Enter: augmented reality. With a smartphone or tablet, a viewer can open a QR code that corresponds with each painting, and an app loads an animated layer of content — to striking effect. In the case of three 78-by-78-inch canvases, “Vitruvian Man in Turquoise,” “Vitruvian Man in Pink” and “Vitruvian Man in Cool Blue” — inspired by Atlas, a bipedal humanoid robot at Boston Dynamics — each figure in oil on Belgian linen can appear to march free of the confines of da Vinci’s circle, mechanical sound effects completing the immersive experience. The bright, youthful colors are also an intentional departure from her characteristically darker palette.

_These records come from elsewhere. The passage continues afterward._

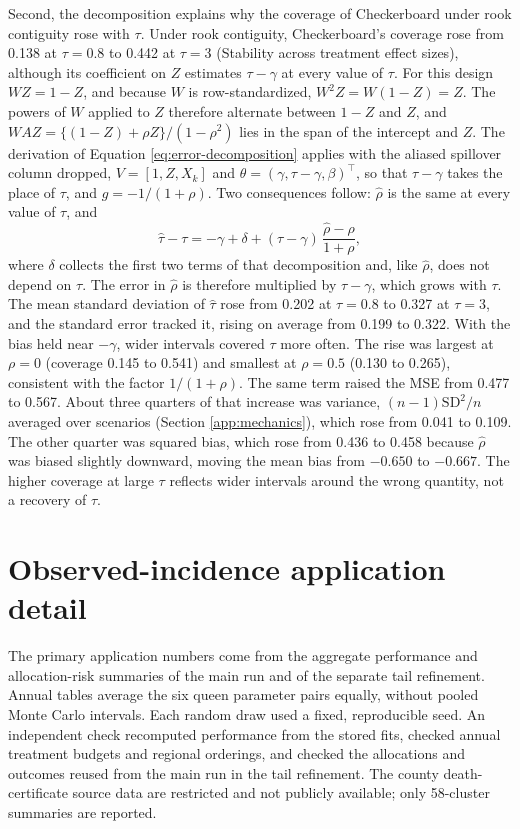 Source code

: \documentclass[11pt]{article}
\makeatletter
\newcommand{\applabel}[2]{\def\@currentlabel{#1}\label{#2}}
\makeatother
\begin{document}
Second, the decomposition explains why the coverage of Checkerboard
under rook contiguity rose with \(\tau\). Under rook contiguity,
Checkerboard's coverage rose from 0.138 at \(\tau = 0.8\) to 0.442 at
\(\tau = 3\) (Stability across treatment effect sizes), although its
coefficient on \(Z\) estimates \(\tau - \gamma\) at every value of
\(\tau\). For this design \(WZ = 1 - Z\), and because \(W\) is
row-standardized, \(W^2 Z = W(1 - Z) = Z\). The powers of \(W\) applied
to \(Z\) therefore alternate between \(1 - Z\) and \(Z\), and
\(WAZ = \{(1 - Z) + \rho Z\}/(1 - \rho^2)\) lies in the span of the
intercept and \(Z\). The derivation of Equation
\ref{eq:error-decomposition} applies with the aliased spillover column
dropped, \(V = [1, Z, X_k]\) and
\(\theta = (\gamma, \tau - \gamma, \beta)^\top\), so that
\(\tau - \gamma\) takes the place of \(\tau\), and
\(g = -1/(1 + \rho)\). Two consequences follow: \(\hat\rho\) is the same
at every value of \(\tau\), and \[
\hat\tau - \tau = -\gamma + \delta + (\tau - \gamma)\,\frac{\hat\rho - \rho}{1 + \rho},
\] where \(\delta\) collects the first two terms of that decomposition
and, like \(\hat\rho\), does not depend on \(\tau\). The error in
\(\hat\rho\) is therefore multiplied by \(\tau - \gamma\), which grows
with \(\tau\). The mean standard deviation of \(\hat\tau\) rose from
0.202 at \(\tau = 0.8\) to 0.327 at \(\tau = 3\), and the standard error
tracked it, rising on average from 0.199 to 0.322. With the bias held
near \(-\gamma\), wider intervals covered \(\tau\) more often. The rise
was largest at \(\rho = 0\) (coverage 0.145 to 0.541) and smallest at
\(\rho = 0.5\) (0.130 to 0.265), consistent with the factor
\(1/(1 + \rho)\). The same term raised the MSE from 0.477 to 0.567.
About three quarters of that increase was variance,
\((n-1)\text{SD}^2/n\) averaged over scenarios (Section
\ref{app:mechanics}), which rose from 0.041 to 0.109. The other quarter
was squared bias, which rose from 0.436 to 0.458 because \(\hat\rho\)
was biased slightly downward, moving the mean bias from \(-0.650\) to
\(-0.667\). The higher coverage at large \(\tau\) reflects wider
intervals around the wrong quantity, not a recovery of \(\tau\).

\FloatBarrier

\section{Observed-incidence application
detail}\label{s7.-observed-incidence-application-detail}

\applabel{S10}{app:nc}The primary application numbers come from the aggregate performance and allocation-risk summaries of the main run and of the separate tail refinement. Annual tables average the six queen parameter pairs equally, without pooled Monte Carlo intervals. Each random draw used a fixed, reproducible seed. An independent check recomputed performance from the stored fits, checked annual treatment budgets and regional orderings, and checked the allocations and outcomes reused from the main run in the tail refinement. The county death-certificate source data are restricted and not publicly available; only 58-cluster summaries are reported.
\end{document}
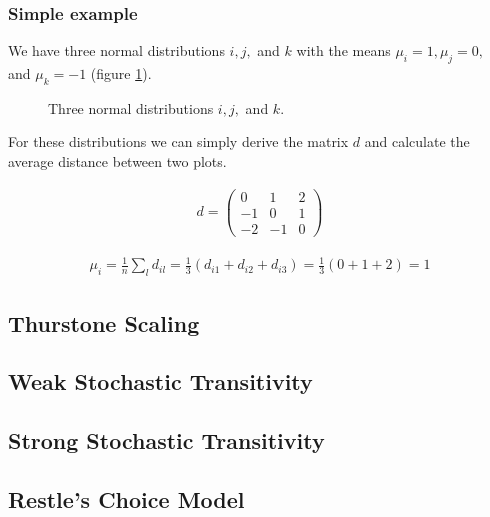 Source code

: \documentclass[../main/Notes.tex]{subfiles}
\begin{document}
\subsubsection*{Simple example}
We have three normal distributions $i, j,$ and $k$ with the means $\mu_i = 1, \mu_j = 0,$ and $\mu_k = -1$ (figure \ref{fig:2014-07-04-normaldists}).
\begin{figure}[htb]
  \centering
  \caption{Three normal distributions $i, j,$ and $k$.}
  \label{fig:2014-07-04-normaldists}
\end{figure}

For these distributions we can simply derive the matrix $d$ and calculate the average distance between two plots.

\begin{align*}
d = \left( \begin{array}{ccc}
 0 &  1 & 2 \\
-1 &  0 & 1 \\
-2 & -1 & 0
\end{array} \right)
\end{align*}

\begin{align*}
\mu_i = \frac{1}{n} \sum\limits_l d_{il} = \frac{1}{3} \left( d_{i1} + d_{i2} + d_{i3} \right) = \frac{1}{3} \left( 0 + 1 + 2 \right) = 1
\end{align*}



\subsection{Thurstone Scaling}

\subsection{Weak Stochastic Transitivity}

\subsection{Strong Stochastic Transitivity}

\subsection{Restle's Choice Model}
\end{document}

“What impressed me was the growth of her work from the first time I went to her studio, where it felt like I could have been at that Academy of Fine Arts in Warsaw,” Muller says on the eve of Renaissance 2.0’s closing at the end of October. “The work was perfectly accomplished but conceptually had somewhat of an academic sensibility, a certain rigidity that now is completely gone. The development in a matter of three, four years is remarkable, and the new work is not only very interesting and thought-provoking but also inviting some further exciting artistic investigations.”
Technology will continue to factor into the pursuit and value of those investigations. On October 8, a Sotheby’s auction for “B70 Self Portrait 02” closed at $31,500 to benefit Burning Man Project, after opening with a minimum bid of $7,000. And Renaissance 2.0 is nearly sold out.
Pilat will add a few more pieces to the series but is now focused on showcasing the innovation in Basia’s remaining body of work. “In the spring, I would like to have a show with the works of Basia with NFTs attached to it,” she says of digital ownership certificates. “I’m still figuring out the best way to present it, but that’s the next step.”